(Beginning of Data section)

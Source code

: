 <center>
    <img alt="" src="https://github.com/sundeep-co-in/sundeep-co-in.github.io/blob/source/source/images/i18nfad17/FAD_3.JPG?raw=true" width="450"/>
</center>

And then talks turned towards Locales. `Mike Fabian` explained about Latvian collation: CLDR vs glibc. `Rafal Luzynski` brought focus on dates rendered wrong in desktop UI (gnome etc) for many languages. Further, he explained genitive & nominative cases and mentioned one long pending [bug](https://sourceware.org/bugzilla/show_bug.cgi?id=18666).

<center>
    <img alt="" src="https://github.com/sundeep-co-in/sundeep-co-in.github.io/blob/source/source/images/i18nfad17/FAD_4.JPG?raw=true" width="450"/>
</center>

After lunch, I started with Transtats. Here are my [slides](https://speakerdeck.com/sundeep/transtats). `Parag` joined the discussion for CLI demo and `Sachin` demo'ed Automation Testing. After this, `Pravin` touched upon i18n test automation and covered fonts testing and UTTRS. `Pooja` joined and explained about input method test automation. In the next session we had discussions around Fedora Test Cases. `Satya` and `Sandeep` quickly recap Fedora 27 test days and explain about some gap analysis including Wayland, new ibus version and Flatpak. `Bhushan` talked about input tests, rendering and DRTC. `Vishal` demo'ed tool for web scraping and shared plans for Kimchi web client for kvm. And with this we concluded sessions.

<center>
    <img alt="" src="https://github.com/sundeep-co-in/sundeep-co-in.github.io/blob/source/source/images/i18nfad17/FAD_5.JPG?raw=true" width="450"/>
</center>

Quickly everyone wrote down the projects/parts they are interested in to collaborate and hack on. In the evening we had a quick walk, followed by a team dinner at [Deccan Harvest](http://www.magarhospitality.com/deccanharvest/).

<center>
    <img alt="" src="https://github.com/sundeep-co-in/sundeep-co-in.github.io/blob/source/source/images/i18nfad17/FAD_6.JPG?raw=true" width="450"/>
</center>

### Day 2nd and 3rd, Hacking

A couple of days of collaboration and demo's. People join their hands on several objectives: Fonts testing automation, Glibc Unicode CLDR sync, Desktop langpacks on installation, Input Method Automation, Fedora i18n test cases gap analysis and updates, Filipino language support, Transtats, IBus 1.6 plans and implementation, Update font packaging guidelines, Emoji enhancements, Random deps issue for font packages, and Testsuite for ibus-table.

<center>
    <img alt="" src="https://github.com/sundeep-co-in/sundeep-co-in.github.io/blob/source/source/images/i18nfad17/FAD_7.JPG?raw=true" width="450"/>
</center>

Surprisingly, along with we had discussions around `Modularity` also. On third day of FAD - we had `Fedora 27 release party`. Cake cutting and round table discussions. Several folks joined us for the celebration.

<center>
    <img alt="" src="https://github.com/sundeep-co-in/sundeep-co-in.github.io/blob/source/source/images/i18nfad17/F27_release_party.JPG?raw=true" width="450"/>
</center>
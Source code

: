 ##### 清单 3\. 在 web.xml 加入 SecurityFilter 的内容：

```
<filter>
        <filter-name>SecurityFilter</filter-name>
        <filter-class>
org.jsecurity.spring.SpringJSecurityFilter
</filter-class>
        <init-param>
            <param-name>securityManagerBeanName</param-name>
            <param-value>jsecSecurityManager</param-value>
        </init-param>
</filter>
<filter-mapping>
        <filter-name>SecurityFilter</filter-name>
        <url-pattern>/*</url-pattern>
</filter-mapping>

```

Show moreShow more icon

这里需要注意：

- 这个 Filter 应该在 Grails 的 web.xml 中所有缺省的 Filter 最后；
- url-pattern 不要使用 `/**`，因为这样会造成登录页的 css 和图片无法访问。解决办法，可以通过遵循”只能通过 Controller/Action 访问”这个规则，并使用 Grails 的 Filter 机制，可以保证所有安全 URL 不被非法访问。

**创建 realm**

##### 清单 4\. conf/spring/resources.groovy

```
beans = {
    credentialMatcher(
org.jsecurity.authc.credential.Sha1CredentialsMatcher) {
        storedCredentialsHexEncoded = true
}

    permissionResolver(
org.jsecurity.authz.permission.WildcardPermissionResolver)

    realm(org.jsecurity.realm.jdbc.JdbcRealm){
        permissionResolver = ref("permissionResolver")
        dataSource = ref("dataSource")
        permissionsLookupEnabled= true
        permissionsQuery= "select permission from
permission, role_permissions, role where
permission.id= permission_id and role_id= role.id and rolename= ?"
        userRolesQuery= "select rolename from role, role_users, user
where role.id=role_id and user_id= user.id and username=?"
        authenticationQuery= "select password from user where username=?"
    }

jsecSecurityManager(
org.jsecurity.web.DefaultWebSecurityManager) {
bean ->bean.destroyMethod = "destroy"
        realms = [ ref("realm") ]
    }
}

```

(End of Data section)

## Assignment:
The lines above from the one with "After lunch, I" through the one with "### Day 2nd and 3rd, Hacking" are to be duplicated exactly, ends included, with nothing added.

## Result of the exercise:
After lunch, I started with Transtats. Here are my [slides](https://speakerdeck.com/sundeep/transtats). `Parag` joined the discussion for CLI demo and `Sachin` demo'ed Automation Testing. After this, `Pravin` touched upon i18n test automation and covered fonts testing and UTTRS. `Pooja` joined and explained about input method test automation. In the next session we had discussions around Fedora Test Cases. `Satya` and `Sandeep` quickly recap Fedora 27 test days and explain about some gap analysis including Wayland, new ibus version and Flatpak. `Bhushan` talked about input tests, rendering and DRTC. `Vishal` demo'ed tool for web scraping and shared plans for Kimchi web client for kvm. And with this we concluded sessions.

<center>
    <img alt="" src="https://github.com/sundeep-co-in/sundeep-co-in.github.io/blob/source/source/images/i18nfad17/FAD_5.JPG?raw=true" width="450"/>
</center>

Quickly everyone wrote down the projects/parts they are interested in to collaborate and hack on. In the evening we had a quick walk, followed by a team dinner at [Deccan Harvest](http://www.magarhospitality.com/deccanharvest/).

<center>
    <img alt="" src="https://github.com/sundeep-co-in/sundeep-co-in.github.io/blob/source/source/images/i18nfad17/FAD_6.JPG?raw=true" width="450"/>
</center>

### Day 2nd and 3rd, Hacking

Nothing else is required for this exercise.